So it means that IRQ 18 is assigned to both Soundcard and Graphic. But if i`m not wrong it not necesserily means something is wrong, but why I/O ports are unassigned ( or disabled ?).

The second thing is, that in DOS/Windows soundcards usually were assigned to IRQ 5, and in my system IRQ 5 is assigned to SCSI built-in controller, which can`t be switched off :/ ( even in BIOS i didn`t found such option ) ? Could it be a source of problem ? Maybe You know anyt method of changing assigned IRQs, or just a way to make ALSA running ?? Please help, I`m third week without music !

----------

## NeddySeagoon

zbrozlo,

First the good news, PCI is designed to share interrupts, so thats not a problem. As you have IRQa aover 15, you have APIC support in use too, thats a good thing because it gives you more IRQs.  Your kernel modules loaded ok too.

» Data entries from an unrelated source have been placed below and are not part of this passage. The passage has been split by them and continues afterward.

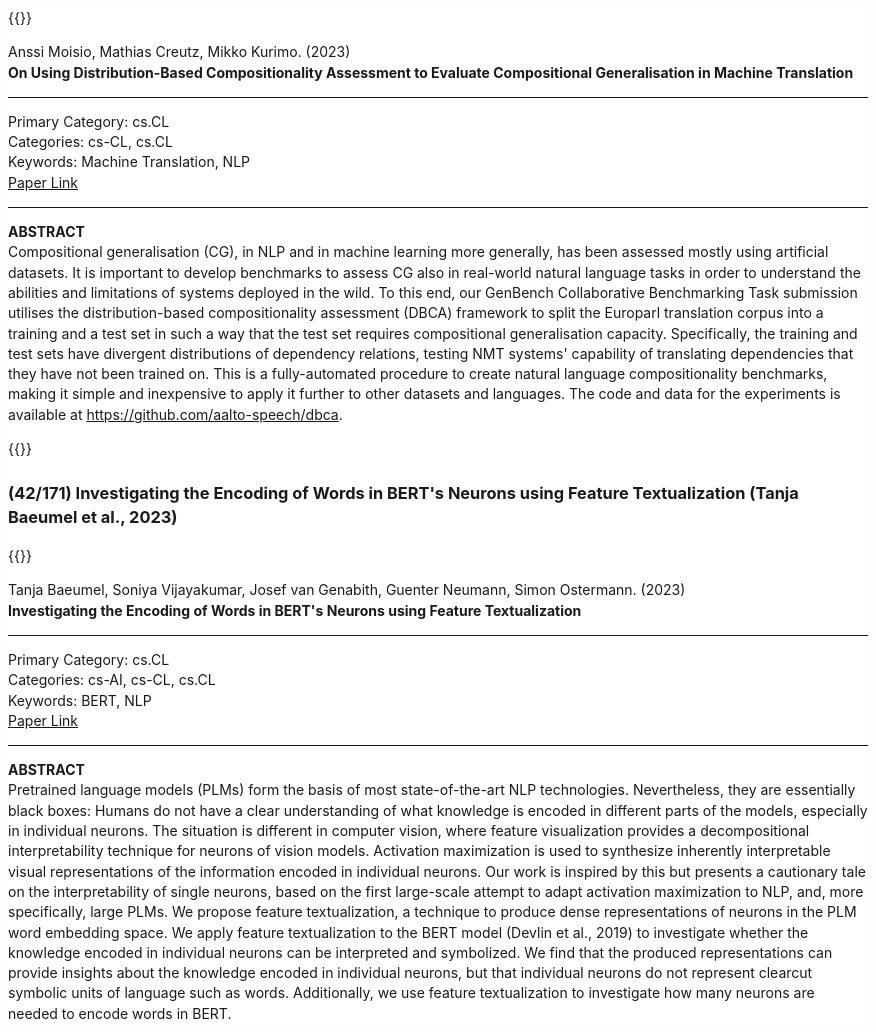 {{<citation>}}

Anssi Moisio, Mathias Creutz, Mikko Kurimo. (2023)  
**On Using Distribution-Based Compositionality Assessment to Evaluate Compositional Generalisation in Machine Translation**  

---
Primary Category: cs.CL  
Categories: cs-CL, cs.CL  
Keywords: Machine Translation, NLP  
[Paper Link](http://arxiv.org/abs/2311.08249v1)  

---


**ABSTRACT**  
Compositional generalisation (CG), in NLP and in machine learning more generally, has been assessed mostly using artificial datasets. It is important to develop benchmarks to assess CG also in real-world natural language tasks in order to understand the abilities and limitations of systems deployed in the wild. To this end, our GenBench Collaborative Benchmarking Task submission utilises the distribution-based compositionality assessment (DBCA) framework to split the Europarl translation corpus into a training and a test set in such a way that the test set requires compositional generalisation capacity. Specifically, the training and test sets have divergent distributions of dependency relations, testing NMT systems' capability of translating dependencies that they have not been trained on. This is a fully-automated procedure to create natural language compositionality benchmarks, making it simple and inexpensive to apply it further to other datasets and languages. The code and data for the experiments is available at https://github.com/aalto-speech/dbca.

{{</citation>}}


### (42/171) Investigating the Encoding of Words in BERT's Neurons using Feature Textualization (Tanja Baeumel et al., 2023)

{{<citation>}}

Tanja Baeumel, Soniya Vijayakumar, Josef van Genabith, Guenter Neumann, Simon Ostermann. (2023)  
**Investigating the Encoding of Words in BERT's Neurons using Feature Textualization**  

---
Primary Category: cs.CL  
Categories: cs-AI, cs-CL, cs.CL  
Keywords: BERT, NLP  
[Paper Link](http://arxiv.org/abs/2311.08240v1)  

---


**ABSTRACT**  
Pretrained language models (PLMs) form the basis of most state-of-the-art NLP technologies. Nevertheless, they are essentially black boxes: Humans do not have a clear understanding of what knowledge is encoded in different parts of the models, especially in individual neurons. The situation is different in computer vision, where feature visualization provides a decompositional interpretability technique for neurons of vision models. Activation maximization is used to synthesize inherently interpretable visual representations of the information encoded in individual neurons. Our work is inspired by this but presents a cautionary tale on the interpretability of single neurons, based on the first large-scale attempt to adapt activation maximization to NLP, and, more specifically, large PLMs. We propose feature textualization, a technique to produce dense representations of neurons in the PLM word embedding space. We apply feature textualization to the BERT model (Devlin et al., 2019) to investigate whether the knowledge encoded in individual neurons can be interpreted and symbolized. We find that the produced representations can provide insights about the knowledge encoded in individual neurons, but that individual neurons do not represent clearcut symbolic units of language such as words. Additionally, we use feature textualization to investigate how many neurons are needed to encode words in BERT.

Lets start the investigations from there then.  What do you have in /dev/snd and in /dev/sound ?

The /dev/snd is your ALSA kernel interface and /dev/sound the OSS emulated interface provided by ALSA.

While we are looking, is your normal user in the audio group ?

Have you managed to build both kernel alsa and alsa-drivers, its not easy but it can be done.

What does lspci -n say for your sound card?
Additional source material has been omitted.